-------- Extracted entries

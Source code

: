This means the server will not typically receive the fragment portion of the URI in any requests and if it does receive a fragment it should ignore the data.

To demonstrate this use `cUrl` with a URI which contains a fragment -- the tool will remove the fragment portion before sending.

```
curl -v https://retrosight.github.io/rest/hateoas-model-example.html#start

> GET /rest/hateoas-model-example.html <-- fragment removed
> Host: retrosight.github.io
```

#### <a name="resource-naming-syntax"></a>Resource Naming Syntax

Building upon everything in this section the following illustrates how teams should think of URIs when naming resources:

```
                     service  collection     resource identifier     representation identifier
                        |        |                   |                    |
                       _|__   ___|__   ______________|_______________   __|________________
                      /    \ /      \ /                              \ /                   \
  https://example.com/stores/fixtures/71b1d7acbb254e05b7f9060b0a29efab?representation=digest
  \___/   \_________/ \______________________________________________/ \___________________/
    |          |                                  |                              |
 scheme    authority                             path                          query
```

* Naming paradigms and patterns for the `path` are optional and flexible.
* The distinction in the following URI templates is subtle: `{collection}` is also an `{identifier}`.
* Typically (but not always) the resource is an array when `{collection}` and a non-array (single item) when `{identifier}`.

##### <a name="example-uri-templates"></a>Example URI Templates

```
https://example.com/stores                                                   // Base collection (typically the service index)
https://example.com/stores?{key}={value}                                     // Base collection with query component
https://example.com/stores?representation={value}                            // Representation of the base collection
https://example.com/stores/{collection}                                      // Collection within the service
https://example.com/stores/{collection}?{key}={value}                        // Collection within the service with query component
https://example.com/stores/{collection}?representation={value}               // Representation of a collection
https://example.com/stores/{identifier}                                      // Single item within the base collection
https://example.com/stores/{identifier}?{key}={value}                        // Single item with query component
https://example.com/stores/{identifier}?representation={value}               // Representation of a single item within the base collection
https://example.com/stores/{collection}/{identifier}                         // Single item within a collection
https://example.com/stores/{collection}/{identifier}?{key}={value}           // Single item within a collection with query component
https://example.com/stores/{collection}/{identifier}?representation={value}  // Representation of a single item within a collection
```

----------------

## Task goal:
Filter the listing for the word "fragment" and copy each line that has it.

## Exercise output:
:This means the server will not typically receive the fragment portion of the URI in any requests and if it does receive a fragment it should ignore the data.
To demonstrate this use `cUrl` with a URI which contains a fragment -- the tool will remove the fragment portion before sending.
> GET /rest/hateoas-model-example.html <-- fragment removed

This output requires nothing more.